James Redburn 14 November 2012

Lau – The Junction, Cambridge

Lau play the kind of music that you’d want as your soundtrack as you trek through dramatic British countryside, both relaxing and inspiring at the same time. They write songs about tiny, uninhabited (except for cows) Scottish islands, Torsa. They combine the accordion, the guitar and the fiddle with some exquisite vocals and a dash of loop-pedal to create a truly unique sound. They spent the interval doing a crossword. Rock and Roll this is not, but an absolutely stunning performance it most certainly is.

Tonight’s event, comprised of two hour-long sets by the virtuosic folk group with no support act, is an all-seated affair but, for accordionist Martin and fiddle-player Aidan, this almost proves too difficult, as, eyes closed in musical ecstasy, they twitch and rock their bodies so violently that they very nearly tumble off their chairs onto the stage.

These three guys didn’t win the BBC’s ‘Folk Band of the Year’ award three years in a row for nothing – their musicianship is absolutely incredible. Martin frequently plays the accordion one-handed whilst reaching over to the piano or fiddling mysteriously with the knobs on a computer with his other hand. Kris, guitarist and lead vocalist, flips his guitar onto its back and starts playing with a slide in the middle of Horizontigo, a song which is introduced with the proviso that it was inspired by the fact that Kris ‘gets ill’ when he’s around flat countryside for too long.

The songs, too, are incredibly complex musical constructions, with conventional structures sacrificed to make way for constantly evolving harmonic progressions, frequent changes of key and time signature and some startling textural jumps, from solo fiddle to full on folk-breakdown.

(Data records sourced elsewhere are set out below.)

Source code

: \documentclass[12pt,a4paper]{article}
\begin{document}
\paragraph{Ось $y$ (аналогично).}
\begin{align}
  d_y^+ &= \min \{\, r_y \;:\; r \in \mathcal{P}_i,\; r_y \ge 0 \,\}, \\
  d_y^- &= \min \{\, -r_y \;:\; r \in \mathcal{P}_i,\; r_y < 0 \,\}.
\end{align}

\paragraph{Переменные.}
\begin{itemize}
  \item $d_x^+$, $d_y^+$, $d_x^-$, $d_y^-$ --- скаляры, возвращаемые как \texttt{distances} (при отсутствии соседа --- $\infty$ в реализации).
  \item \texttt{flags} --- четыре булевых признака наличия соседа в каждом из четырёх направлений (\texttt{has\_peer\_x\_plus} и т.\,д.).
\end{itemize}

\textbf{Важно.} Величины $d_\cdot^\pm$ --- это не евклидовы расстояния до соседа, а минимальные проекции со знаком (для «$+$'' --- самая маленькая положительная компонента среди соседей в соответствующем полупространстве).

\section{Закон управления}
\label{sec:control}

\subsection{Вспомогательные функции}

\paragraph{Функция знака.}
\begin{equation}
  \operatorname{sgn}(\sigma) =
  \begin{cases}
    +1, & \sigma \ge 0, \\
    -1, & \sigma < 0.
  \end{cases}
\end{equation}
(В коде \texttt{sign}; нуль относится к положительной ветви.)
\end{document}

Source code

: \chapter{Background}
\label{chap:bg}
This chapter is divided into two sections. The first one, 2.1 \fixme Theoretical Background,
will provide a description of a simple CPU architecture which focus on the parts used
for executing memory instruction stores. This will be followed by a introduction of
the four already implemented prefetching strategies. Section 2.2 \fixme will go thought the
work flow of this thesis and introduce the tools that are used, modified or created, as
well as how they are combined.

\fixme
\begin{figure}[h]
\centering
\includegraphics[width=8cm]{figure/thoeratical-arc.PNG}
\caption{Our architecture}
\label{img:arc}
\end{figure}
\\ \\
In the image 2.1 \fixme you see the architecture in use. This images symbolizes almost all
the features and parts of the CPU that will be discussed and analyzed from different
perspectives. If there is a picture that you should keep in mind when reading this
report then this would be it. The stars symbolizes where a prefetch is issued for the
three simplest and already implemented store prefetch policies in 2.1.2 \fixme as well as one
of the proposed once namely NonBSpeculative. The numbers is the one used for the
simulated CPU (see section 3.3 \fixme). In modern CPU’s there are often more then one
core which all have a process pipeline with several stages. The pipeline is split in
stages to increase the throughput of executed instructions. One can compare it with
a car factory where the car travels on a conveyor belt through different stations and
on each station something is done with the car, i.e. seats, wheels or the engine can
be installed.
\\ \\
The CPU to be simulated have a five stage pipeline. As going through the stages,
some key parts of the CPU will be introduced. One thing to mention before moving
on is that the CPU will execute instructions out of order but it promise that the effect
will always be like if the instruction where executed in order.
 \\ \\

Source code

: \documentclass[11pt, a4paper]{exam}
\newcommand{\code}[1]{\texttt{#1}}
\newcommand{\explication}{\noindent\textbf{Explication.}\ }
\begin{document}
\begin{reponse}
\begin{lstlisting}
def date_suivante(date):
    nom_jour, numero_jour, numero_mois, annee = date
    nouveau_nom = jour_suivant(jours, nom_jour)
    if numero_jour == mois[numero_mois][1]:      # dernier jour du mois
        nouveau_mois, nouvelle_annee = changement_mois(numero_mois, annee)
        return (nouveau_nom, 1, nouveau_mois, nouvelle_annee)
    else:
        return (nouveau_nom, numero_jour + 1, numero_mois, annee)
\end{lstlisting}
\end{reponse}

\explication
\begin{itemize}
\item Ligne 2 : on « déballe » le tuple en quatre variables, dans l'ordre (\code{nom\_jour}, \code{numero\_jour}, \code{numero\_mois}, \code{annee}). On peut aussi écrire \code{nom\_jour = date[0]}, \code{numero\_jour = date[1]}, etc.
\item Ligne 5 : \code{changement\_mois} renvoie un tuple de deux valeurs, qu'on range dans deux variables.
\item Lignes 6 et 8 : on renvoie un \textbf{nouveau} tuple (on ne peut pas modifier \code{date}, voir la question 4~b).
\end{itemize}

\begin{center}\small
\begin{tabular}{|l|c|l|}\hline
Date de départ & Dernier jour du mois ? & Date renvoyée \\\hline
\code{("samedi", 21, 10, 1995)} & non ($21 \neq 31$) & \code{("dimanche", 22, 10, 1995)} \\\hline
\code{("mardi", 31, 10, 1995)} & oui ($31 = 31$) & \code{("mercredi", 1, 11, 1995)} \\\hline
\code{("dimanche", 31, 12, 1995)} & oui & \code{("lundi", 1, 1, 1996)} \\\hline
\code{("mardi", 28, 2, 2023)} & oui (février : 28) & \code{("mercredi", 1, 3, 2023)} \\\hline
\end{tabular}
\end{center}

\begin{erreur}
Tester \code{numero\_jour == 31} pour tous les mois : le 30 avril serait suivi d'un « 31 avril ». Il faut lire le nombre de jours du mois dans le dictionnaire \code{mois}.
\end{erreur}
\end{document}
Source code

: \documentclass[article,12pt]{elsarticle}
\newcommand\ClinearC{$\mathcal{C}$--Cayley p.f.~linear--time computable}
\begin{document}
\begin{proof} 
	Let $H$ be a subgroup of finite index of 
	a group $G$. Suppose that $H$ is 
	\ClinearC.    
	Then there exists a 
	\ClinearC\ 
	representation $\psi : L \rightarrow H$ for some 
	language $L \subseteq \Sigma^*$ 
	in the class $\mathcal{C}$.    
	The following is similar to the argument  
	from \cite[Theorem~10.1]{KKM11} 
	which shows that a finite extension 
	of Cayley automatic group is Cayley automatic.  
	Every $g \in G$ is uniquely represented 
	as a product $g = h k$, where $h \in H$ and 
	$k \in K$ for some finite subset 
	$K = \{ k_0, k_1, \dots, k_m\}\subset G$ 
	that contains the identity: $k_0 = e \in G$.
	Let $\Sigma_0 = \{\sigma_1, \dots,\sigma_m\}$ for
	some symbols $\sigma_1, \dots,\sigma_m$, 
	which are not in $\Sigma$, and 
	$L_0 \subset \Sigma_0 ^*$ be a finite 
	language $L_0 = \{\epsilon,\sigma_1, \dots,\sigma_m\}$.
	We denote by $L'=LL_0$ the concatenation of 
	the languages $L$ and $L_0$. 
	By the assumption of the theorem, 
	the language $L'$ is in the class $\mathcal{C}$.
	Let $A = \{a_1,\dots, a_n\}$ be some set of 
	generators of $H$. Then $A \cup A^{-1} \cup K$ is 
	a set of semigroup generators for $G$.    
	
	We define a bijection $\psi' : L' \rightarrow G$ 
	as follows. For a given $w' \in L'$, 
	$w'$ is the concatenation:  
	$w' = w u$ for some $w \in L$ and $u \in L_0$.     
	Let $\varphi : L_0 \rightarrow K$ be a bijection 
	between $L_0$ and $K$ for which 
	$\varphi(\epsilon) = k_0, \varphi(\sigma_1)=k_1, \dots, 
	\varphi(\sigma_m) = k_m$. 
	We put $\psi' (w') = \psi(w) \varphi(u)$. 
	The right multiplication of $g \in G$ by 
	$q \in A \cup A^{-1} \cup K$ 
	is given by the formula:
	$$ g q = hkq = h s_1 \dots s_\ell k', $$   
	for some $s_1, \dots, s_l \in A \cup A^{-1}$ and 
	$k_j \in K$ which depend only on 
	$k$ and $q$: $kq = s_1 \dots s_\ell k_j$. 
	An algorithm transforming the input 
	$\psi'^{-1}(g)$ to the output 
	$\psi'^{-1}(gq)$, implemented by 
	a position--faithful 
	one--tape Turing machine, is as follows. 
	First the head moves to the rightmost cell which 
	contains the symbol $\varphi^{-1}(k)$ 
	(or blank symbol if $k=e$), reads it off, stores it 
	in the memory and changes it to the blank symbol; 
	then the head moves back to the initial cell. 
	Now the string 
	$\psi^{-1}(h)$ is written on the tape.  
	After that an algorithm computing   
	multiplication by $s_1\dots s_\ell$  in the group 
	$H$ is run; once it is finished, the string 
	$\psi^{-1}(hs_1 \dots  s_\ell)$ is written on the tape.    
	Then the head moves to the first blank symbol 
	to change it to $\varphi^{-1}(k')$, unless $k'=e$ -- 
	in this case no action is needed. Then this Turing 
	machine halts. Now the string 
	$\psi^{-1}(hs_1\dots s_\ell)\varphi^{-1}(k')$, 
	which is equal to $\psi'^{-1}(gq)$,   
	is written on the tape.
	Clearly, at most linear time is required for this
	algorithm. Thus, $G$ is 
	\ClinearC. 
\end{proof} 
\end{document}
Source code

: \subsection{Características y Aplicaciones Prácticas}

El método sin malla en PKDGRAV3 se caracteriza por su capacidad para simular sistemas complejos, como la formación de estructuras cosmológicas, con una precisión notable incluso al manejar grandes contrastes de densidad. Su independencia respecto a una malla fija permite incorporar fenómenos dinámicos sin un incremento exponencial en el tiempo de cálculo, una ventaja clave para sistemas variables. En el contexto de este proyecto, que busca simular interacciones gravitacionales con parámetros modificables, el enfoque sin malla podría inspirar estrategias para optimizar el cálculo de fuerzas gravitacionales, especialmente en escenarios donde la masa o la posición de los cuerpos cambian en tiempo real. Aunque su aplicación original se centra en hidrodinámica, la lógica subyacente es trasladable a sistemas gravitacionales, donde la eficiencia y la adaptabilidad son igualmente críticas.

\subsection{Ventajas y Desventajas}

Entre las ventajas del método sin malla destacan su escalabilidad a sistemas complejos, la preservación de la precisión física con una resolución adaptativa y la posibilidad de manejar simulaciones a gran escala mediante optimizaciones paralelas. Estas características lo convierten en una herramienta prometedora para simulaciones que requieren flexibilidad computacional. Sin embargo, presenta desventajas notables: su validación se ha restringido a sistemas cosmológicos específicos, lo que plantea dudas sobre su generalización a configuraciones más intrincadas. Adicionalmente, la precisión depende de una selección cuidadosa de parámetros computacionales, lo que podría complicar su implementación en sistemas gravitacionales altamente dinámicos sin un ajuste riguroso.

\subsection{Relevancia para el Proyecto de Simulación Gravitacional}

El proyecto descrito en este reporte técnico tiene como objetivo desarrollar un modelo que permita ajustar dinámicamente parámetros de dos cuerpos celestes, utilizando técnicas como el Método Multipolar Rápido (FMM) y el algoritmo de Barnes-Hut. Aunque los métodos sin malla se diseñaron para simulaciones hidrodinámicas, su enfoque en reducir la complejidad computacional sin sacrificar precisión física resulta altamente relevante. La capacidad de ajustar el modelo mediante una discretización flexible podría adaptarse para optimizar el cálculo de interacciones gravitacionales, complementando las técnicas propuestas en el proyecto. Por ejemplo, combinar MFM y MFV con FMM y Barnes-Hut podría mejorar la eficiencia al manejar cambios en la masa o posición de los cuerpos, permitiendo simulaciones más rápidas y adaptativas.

So unorthodox are their tunes that, at one particularly texturally sparse moment, the audience begin to pre-emptively applaud the end of the song just as Kris plucks an extra few notes and the whole thing starts moving again.

Their final song of the evening, Hinba, is the only one which elicits even a smattering of recognition from the crowd but this is by no means due to a lack of appreciation. Lau are not the kind of band you go and see to sing your heart out, they are the Liszts of the 21-st century, wowing audiences wherever they go with their individual talents and their collective instincts, which combine to produce a very special brand of folk.